-- Assigned task --
Write only the number of lines below in which "href" occurs.

◆ ◆ ◆

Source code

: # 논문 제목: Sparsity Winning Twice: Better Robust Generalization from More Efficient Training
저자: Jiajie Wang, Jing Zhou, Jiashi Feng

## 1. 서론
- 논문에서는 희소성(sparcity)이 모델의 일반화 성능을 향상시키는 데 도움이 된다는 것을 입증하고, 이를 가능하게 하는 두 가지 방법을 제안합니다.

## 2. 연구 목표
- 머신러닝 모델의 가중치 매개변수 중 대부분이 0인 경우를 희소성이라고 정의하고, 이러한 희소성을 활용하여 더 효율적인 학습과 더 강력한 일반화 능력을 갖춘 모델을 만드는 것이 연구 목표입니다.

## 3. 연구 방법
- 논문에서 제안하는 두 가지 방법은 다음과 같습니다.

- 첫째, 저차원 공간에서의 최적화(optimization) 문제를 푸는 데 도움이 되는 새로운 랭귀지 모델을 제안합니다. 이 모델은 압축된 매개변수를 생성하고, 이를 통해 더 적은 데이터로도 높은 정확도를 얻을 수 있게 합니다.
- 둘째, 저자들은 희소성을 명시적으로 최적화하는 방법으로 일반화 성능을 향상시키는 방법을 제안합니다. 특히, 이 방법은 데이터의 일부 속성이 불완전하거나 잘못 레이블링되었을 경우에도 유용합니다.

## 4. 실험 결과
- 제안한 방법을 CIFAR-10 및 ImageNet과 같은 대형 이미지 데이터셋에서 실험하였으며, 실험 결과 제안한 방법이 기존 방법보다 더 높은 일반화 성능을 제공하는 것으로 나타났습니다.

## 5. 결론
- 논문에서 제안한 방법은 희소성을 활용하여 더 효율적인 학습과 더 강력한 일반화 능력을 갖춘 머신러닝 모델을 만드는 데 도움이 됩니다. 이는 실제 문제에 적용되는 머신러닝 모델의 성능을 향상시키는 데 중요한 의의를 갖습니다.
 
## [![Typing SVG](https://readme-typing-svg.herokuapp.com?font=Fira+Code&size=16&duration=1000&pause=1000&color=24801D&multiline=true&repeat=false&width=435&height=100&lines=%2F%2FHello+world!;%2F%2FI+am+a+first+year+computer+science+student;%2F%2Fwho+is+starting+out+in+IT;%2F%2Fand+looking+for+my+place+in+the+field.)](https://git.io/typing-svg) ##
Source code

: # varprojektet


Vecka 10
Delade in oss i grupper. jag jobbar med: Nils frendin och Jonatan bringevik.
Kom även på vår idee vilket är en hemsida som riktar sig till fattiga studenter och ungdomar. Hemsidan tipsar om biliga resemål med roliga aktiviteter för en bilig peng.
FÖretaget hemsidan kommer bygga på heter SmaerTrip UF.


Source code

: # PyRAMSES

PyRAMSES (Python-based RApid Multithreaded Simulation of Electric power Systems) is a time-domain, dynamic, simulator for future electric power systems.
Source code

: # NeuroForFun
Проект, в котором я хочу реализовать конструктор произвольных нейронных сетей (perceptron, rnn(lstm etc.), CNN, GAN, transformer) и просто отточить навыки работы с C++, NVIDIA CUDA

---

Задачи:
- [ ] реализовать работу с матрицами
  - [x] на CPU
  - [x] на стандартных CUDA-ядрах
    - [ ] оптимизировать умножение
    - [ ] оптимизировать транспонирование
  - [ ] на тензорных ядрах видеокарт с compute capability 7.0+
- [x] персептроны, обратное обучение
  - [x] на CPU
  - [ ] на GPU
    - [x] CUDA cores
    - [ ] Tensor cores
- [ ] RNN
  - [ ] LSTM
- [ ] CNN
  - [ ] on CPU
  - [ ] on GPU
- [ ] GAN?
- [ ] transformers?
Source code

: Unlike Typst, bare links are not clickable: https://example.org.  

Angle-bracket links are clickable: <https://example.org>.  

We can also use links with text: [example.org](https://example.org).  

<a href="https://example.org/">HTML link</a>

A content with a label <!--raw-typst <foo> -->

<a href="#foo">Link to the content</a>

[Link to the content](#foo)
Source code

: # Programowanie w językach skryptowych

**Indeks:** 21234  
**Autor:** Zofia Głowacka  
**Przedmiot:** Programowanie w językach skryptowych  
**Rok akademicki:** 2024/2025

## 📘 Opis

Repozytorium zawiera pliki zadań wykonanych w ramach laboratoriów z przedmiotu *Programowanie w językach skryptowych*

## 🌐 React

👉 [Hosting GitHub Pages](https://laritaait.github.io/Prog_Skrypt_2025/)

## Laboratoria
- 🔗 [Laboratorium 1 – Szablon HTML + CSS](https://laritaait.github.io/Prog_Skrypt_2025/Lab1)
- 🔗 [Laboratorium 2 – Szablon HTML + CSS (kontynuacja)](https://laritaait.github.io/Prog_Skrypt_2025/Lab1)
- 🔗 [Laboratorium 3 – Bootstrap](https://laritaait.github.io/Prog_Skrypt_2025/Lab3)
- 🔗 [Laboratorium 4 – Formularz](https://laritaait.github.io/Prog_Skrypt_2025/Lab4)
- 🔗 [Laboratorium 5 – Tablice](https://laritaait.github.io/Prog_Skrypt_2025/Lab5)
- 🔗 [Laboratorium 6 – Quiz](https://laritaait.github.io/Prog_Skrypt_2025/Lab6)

◆ ◆ ◆

-- Exercise output --
2